Badlands National Park: A user's guide
This South Dakota park delivers a dose of rugged beauty, from the namesake rocks to a classic prairie teeming with wildlife.
MARS-LIKE: Sunrise at Badlands National Park. (Photo: Photomatt28/Flickr
Badlands National Park in southwestern South Dakota is known for its stark beauty. The rock formations that dominate this park (and its visitors' imaginations) are almost lunar-like. But these rocks, as picture-worthy as they are, are only part of the story of the Badlands. The park also features a classic prairie that is teeming with bison and other animals. And then there is the natural history, which dates back tens of thousands of years. Prehistoric fossils are still scattered all around the Badlands.

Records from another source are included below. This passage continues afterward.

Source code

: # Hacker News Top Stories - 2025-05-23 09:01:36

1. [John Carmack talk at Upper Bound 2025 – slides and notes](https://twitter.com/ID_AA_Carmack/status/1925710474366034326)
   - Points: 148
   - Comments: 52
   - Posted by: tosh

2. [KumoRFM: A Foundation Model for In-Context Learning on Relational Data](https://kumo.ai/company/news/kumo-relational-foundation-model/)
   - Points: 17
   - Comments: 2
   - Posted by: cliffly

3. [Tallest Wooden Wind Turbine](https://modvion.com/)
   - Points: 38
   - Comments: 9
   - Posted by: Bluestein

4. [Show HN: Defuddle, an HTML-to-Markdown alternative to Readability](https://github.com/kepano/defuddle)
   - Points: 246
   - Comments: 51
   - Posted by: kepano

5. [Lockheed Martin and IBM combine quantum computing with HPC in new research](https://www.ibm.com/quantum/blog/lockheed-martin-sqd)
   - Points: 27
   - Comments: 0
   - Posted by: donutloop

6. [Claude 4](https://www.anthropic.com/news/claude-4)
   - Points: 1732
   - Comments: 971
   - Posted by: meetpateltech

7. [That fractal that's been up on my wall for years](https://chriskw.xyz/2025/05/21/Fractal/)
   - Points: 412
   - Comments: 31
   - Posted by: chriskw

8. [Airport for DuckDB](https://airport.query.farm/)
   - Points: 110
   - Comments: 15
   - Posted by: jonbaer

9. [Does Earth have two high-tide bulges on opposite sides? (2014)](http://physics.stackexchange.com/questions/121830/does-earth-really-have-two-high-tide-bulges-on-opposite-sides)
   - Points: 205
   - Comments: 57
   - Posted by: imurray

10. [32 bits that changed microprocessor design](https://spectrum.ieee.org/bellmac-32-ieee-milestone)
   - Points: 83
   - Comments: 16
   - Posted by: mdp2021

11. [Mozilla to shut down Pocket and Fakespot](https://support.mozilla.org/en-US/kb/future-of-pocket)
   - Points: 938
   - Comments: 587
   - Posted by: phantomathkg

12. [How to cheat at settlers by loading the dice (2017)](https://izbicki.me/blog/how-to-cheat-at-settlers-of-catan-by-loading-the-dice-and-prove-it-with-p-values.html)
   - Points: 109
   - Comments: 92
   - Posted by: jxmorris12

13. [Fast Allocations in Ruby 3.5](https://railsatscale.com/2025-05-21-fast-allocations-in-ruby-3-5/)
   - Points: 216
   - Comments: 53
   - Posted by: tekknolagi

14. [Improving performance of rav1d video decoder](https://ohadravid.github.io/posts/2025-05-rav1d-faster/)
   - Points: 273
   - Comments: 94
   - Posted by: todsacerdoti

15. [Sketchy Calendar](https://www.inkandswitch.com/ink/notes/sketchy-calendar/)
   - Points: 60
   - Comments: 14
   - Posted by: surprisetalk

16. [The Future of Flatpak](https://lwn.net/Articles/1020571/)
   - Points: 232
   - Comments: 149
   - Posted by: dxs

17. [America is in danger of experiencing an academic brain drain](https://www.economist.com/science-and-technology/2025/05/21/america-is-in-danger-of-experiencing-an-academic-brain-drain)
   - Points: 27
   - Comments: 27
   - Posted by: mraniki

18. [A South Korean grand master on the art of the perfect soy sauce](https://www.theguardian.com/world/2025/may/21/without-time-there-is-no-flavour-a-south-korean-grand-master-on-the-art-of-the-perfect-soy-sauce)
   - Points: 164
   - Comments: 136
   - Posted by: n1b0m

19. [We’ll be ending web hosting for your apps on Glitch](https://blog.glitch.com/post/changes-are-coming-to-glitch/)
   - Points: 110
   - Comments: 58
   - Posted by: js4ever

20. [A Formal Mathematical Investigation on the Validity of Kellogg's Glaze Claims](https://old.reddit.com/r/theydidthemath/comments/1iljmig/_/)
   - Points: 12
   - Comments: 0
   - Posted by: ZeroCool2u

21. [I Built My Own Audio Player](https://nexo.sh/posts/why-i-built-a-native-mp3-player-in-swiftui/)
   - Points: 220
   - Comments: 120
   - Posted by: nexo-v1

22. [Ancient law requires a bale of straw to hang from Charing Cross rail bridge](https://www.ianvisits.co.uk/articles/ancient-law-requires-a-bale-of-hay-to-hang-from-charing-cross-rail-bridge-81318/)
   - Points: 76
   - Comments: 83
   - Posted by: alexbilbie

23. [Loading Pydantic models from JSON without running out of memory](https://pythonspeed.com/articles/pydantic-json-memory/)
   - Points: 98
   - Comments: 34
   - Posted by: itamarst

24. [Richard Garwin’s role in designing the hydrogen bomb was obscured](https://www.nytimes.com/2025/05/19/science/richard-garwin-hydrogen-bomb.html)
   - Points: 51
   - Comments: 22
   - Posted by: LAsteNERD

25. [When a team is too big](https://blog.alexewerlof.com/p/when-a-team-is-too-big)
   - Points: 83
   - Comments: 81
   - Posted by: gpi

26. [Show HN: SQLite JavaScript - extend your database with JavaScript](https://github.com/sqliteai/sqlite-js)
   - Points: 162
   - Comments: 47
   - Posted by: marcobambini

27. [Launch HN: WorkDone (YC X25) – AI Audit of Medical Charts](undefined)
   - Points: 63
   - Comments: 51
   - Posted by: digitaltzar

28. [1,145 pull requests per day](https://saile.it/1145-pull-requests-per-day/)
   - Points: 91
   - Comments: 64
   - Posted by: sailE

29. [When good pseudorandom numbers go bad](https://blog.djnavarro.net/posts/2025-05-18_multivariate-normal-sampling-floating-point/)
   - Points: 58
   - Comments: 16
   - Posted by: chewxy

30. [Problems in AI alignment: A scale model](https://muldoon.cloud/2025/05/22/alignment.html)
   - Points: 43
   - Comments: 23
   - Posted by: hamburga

Casual hikers can take advantage of the park's trails of less than a mile. Both the grasslands and the Badlands themselves feature a host of shorter routes. The quarter-mile-long Fossil Exhibit Trail highlights the park from a paleontologist's perspective. - Website: Badlands National Park
- Park size: 244,000 acres (3,81 square miles)
- 2010 visitation: 996,624
- Busiest month: July (232,486 visitors)
- Slowest month: January (8,268 visitors)
- Funky fact: The park's south unit was used as a training ground for bombers during World War II.